In a routine Sunday column about things the Montana Legislature did right in the recent session, Billings Gazette Editor Darrell Ehrlick wrote this sentence: “Free speech is not the right to say anything to anyone without having to sign your name to it.”
Actually, the right to say anything to anyone without having to sign your name to it is pretty much the definition of free speech. That’s why questions about campaign spending have become so tortured in Montana and in the nation as a whole.
In part, Mr. Ehrlick was writing in praise of Senate Bill 289, the Disclose Montana Act, better known as the “dark money” bill, which expands donor disclosure requirements. Twenty-one Senate Democrats and seven Senate Republicans voted for the bill; in the House, 41 Democrats and 10 Republicans voted for it.
Some of the Republicans who voted for the bill have been targeted as sellouts and RINOs by fellow party members (Outpost, May 7). The objections of Republicans who opposed the bill are difficult to summarize, but they include constitutional concerns, privacy violations and procedural complaints.
Former legislator Krayton Kerns, a Republican from Laurel, put it this way: “If your pastor has ever expressed scriptural views concerning abortion or homosexuality they have crossed the new advocacy threshold and the church suddenly becomes an incidental political committee fully regulated by Montana’s Commissioner of Political Practices.
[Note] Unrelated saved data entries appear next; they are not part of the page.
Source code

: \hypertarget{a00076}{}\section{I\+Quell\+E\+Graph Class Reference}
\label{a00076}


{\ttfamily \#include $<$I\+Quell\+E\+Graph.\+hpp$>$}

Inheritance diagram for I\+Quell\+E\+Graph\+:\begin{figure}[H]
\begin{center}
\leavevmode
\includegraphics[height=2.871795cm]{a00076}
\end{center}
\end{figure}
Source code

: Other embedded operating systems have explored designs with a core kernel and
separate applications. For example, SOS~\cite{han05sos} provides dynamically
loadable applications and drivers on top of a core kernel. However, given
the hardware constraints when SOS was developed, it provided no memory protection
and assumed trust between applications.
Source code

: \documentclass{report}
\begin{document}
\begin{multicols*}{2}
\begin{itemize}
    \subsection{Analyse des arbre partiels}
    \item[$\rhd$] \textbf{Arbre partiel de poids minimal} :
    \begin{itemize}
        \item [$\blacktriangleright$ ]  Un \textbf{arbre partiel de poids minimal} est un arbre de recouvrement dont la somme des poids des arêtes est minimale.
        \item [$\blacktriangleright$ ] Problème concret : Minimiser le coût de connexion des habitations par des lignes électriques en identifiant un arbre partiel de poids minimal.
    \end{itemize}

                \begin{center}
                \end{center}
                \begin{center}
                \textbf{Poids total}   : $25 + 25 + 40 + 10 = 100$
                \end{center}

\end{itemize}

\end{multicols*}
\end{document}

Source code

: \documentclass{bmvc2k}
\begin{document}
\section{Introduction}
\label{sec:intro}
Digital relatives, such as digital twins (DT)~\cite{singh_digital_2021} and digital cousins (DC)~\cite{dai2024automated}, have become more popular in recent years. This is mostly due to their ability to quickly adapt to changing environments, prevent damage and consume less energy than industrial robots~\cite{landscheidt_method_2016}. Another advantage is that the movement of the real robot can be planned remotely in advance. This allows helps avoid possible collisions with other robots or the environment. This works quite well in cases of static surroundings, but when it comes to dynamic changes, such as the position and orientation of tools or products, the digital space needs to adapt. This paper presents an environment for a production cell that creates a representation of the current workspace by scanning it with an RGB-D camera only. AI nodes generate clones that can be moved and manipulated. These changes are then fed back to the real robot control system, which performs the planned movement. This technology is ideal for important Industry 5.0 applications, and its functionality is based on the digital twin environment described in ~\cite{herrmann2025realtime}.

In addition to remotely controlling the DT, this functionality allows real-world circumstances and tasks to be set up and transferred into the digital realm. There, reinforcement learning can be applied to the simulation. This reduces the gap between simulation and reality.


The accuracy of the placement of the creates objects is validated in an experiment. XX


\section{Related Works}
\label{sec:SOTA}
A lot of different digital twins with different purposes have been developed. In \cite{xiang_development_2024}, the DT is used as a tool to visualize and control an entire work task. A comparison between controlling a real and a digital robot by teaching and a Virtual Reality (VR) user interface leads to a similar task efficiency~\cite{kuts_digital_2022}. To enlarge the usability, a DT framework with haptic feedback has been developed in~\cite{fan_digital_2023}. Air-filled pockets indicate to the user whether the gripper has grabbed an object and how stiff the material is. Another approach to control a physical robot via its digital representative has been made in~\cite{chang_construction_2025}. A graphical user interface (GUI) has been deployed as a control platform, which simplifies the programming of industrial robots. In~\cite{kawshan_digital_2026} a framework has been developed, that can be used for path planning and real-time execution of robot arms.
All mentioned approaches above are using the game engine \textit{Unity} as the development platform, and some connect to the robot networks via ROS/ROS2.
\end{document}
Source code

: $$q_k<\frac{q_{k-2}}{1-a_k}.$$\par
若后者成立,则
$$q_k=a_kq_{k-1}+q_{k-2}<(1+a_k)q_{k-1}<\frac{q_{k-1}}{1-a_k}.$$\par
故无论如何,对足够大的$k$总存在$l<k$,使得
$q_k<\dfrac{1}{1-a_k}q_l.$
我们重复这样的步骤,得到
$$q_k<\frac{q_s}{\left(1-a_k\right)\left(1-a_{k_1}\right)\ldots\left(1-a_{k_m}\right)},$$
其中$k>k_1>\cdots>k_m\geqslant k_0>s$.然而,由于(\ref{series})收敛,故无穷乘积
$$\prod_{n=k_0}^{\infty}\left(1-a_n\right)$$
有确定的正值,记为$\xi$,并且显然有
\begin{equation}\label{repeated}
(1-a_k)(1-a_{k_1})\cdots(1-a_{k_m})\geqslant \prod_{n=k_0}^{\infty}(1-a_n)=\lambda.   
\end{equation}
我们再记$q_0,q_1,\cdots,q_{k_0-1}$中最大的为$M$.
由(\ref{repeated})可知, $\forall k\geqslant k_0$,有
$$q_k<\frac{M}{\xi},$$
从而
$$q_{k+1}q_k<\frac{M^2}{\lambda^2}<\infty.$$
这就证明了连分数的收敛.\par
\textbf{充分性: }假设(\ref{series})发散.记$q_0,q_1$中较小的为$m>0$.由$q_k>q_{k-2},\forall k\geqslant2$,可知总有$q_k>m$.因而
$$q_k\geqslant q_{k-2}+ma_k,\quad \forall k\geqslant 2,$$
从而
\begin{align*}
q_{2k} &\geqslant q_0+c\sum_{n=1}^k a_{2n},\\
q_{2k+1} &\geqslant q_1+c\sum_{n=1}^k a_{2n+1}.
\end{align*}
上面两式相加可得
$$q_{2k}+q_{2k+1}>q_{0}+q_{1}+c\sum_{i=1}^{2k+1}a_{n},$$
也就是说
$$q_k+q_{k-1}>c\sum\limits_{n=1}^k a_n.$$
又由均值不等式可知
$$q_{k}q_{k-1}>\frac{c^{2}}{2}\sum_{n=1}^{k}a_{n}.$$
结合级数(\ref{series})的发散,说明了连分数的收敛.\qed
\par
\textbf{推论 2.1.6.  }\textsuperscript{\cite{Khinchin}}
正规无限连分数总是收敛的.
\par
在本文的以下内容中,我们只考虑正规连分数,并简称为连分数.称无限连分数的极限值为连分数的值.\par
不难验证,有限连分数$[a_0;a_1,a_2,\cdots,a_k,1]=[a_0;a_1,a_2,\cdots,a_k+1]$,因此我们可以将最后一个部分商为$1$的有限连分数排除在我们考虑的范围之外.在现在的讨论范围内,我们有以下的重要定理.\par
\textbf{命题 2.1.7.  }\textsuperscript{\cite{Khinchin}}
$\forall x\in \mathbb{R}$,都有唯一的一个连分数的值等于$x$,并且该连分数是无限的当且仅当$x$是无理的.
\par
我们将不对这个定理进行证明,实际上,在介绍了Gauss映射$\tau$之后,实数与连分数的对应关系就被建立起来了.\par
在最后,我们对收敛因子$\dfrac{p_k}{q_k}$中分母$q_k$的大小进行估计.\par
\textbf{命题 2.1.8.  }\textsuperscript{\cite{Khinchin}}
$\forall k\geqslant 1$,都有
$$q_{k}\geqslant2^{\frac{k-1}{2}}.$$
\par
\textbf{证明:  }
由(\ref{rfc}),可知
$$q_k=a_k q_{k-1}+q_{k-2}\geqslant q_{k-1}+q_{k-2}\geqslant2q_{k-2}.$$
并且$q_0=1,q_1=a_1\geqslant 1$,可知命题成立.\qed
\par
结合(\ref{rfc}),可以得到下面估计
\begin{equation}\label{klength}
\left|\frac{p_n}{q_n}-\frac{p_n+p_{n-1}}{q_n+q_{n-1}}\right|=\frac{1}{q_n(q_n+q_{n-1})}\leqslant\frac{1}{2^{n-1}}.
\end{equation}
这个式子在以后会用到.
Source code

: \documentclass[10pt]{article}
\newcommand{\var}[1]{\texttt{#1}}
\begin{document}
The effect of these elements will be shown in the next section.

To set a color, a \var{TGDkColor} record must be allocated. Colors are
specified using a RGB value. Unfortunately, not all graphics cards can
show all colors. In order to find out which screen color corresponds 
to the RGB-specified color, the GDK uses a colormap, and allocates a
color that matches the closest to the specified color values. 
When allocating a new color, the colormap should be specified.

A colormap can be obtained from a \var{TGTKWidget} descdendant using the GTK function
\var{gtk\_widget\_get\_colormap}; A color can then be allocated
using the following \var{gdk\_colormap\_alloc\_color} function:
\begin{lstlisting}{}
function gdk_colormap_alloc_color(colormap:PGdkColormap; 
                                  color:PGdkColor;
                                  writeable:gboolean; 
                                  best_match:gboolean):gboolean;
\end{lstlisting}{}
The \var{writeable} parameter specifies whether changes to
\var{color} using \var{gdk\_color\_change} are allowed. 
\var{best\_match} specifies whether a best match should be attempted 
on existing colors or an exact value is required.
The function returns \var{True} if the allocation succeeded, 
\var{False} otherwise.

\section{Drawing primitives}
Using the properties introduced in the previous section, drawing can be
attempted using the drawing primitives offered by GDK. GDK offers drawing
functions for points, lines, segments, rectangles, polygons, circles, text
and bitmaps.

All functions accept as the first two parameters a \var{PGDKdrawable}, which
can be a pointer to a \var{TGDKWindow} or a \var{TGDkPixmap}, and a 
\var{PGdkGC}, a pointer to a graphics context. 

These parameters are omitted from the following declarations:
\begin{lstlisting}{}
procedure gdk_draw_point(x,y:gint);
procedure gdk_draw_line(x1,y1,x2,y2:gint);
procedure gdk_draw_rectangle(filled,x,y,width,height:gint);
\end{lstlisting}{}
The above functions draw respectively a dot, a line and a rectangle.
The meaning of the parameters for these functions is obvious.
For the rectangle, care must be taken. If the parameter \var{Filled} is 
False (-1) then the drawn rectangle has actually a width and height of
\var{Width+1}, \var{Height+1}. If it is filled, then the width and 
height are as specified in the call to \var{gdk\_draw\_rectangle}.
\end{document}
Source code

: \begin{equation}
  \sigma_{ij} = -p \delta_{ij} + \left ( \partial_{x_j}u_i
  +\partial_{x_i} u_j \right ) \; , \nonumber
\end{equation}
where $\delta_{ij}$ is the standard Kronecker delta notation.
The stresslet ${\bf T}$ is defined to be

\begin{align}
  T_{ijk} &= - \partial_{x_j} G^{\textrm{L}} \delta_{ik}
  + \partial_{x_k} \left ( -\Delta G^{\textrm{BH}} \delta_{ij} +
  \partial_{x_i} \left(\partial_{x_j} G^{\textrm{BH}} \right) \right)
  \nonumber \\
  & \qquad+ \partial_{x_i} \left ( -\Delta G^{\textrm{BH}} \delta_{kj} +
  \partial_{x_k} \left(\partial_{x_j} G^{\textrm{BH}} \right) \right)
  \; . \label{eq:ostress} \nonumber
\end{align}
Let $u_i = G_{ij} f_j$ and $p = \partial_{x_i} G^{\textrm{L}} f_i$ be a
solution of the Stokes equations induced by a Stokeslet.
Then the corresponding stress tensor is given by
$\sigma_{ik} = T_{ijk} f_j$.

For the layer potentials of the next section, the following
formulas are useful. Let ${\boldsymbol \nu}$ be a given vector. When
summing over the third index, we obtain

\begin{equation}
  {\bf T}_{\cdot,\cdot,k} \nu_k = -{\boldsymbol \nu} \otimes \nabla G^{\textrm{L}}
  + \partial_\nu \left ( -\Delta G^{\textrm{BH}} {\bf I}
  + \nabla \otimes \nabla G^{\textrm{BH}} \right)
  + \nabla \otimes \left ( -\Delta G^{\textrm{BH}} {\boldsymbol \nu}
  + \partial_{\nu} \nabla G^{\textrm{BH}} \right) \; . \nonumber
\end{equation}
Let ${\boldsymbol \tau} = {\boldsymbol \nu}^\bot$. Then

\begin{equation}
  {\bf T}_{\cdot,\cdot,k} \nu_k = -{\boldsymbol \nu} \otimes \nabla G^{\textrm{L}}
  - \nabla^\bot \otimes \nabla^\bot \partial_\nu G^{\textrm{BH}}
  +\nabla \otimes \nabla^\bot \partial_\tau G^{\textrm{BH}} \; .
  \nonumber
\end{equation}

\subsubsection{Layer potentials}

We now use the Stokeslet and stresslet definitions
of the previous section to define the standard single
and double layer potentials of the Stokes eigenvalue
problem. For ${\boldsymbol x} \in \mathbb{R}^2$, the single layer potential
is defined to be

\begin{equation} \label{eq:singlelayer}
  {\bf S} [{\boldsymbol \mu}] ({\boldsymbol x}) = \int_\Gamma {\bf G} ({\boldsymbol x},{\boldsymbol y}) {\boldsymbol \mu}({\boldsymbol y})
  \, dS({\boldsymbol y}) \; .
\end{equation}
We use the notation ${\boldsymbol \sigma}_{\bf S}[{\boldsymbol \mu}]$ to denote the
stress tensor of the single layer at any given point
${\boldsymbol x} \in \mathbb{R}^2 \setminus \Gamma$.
To comply with SB289, every church donor will be listed on a political database. Suddenly, all Alinsky operatives and Islamic fundamentalists can access the name and address of every Christian with a simple click of their mouse.”
Mr. Kerns’ opinions are nearly always good for a chuckle. If ISIS wants to target Christians in Montana, there are easier ways than poring over campaign finance reports. But the fears Mr. Kerns expresses are not so removed from reality as they may appear.
The First Amendment prohibits Congress from passing any law abridging freedom of speech. For the founders, that freedom clearly included anonymous speech. Even the authors of the Federalist Papers used pseudonyms. The right to criticize anonymously, hideous as it may appear in modern website comment sections, has a long and honorable history.
The right to spend money on elections is nearly as venerable. In a 1976 case, Buckley vs. Valeo, the U.S. Supreme Court held that “a restriction on the amount of money a person or group can spend on political communication during a campaign necessarily reduces the quantity of expression by restricting the number of issues discussed, the depth of their exploration, and the size of the audience reached.”
So if restricting money restricts speech, and if speech may not be restricted, then money – even anonymous money – may not be restricted, right? Such is the logic that led to the Citizens United ruling and the current disarray in campaign finance laws.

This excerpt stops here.